◆ **WORK TO BE COMPLETED**: Search the lines of the records for the word "gameslife", and copy every line that has it.

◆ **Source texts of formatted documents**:
● ● ● ●
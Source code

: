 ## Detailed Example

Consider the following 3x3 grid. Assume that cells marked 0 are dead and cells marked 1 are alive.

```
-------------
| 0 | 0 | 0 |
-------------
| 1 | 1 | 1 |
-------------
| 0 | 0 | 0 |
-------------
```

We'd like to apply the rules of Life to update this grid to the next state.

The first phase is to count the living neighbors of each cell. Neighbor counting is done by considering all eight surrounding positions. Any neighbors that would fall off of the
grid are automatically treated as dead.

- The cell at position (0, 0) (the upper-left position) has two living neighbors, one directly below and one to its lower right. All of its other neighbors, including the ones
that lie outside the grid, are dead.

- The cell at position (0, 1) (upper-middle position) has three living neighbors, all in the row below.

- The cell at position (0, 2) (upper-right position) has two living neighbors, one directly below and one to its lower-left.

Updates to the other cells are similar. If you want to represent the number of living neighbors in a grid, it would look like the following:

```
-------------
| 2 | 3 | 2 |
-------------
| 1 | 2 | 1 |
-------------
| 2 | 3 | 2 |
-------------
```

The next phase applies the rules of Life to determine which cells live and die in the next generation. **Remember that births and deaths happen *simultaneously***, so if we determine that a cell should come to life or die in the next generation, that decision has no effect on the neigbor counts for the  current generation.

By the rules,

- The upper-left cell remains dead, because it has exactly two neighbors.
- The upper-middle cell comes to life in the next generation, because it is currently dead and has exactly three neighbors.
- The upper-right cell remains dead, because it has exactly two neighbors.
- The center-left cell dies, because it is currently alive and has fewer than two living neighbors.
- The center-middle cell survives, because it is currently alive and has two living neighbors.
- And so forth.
● ● ● ●
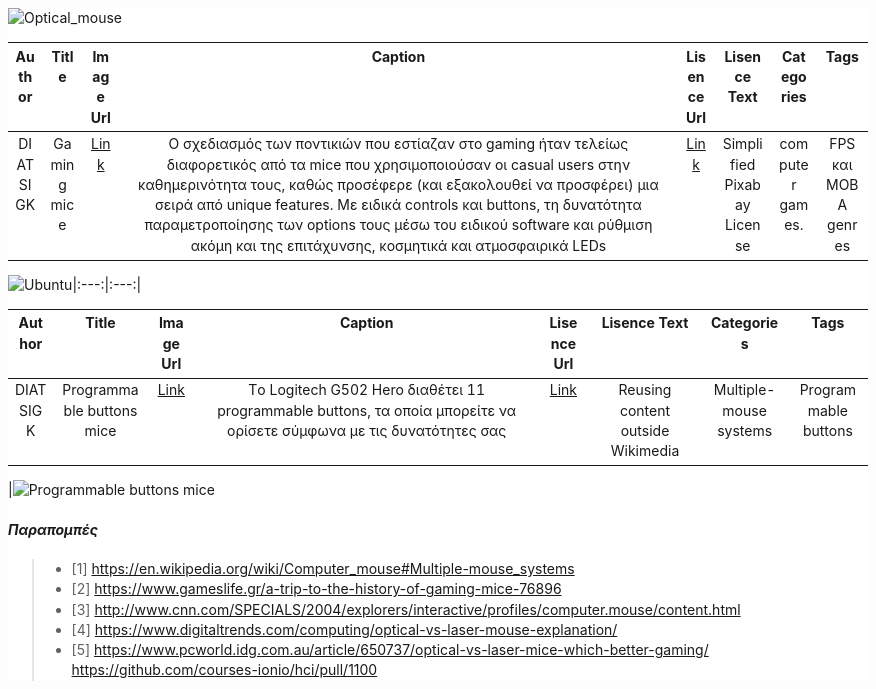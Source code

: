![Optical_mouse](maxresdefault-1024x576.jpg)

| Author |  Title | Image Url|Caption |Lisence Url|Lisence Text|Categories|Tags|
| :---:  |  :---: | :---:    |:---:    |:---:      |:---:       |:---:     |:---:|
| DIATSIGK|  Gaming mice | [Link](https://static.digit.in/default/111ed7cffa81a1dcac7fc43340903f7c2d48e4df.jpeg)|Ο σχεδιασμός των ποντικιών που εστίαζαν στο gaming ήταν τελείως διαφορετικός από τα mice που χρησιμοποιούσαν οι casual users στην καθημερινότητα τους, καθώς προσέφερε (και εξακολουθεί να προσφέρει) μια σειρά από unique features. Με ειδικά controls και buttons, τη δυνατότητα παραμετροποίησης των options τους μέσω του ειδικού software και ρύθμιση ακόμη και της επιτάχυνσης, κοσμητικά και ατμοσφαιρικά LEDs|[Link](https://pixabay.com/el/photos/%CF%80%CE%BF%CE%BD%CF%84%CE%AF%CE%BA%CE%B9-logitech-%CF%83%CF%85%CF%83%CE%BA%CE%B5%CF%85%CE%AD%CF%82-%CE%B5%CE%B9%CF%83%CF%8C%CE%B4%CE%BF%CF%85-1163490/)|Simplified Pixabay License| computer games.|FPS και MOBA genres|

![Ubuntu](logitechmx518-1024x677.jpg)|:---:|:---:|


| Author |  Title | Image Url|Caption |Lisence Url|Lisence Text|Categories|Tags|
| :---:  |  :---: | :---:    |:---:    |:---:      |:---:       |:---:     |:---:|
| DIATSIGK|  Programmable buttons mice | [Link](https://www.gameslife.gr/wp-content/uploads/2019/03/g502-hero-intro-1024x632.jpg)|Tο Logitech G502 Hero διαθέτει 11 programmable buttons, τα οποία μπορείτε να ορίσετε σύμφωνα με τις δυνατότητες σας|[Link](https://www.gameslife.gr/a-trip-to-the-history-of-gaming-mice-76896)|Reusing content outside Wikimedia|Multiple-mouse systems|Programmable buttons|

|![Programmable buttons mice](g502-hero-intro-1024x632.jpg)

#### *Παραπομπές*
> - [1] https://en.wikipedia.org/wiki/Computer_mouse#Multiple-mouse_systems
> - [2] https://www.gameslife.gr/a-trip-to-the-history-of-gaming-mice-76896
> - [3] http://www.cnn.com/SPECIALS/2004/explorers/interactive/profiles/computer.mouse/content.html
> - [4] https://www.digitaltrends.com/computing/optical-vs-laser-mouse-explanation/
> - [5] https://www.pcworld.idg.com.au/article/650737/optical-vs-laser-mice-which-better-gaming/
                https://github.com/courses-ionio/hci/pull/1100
● ● ● ●
◆ **SOLUTION FOR THIS TASK**:
| DIATSIGK|  Programmable buttons mice | [Link](https://www.gameslife.gr/wp-content/uploads/2019/03/g502-hero-intro-1024x632.jpg)|Tο Logitech G502 Hero διαθέτει 11 programmable buttons, τα οποία μπορείτε να ορίσετε σύμφωνα με τις δυνατότητες σας|[Link](https://www.gameslife.gr/a-trip-to-the-history-of-gaming-mice-76896)|Reusing content outside Wikimedia|Multiple-mouse systems|Programmable buttons|
> - [2] https://www.gameslife.gr/a-trip-to-the-history-of-gaming-mice-76896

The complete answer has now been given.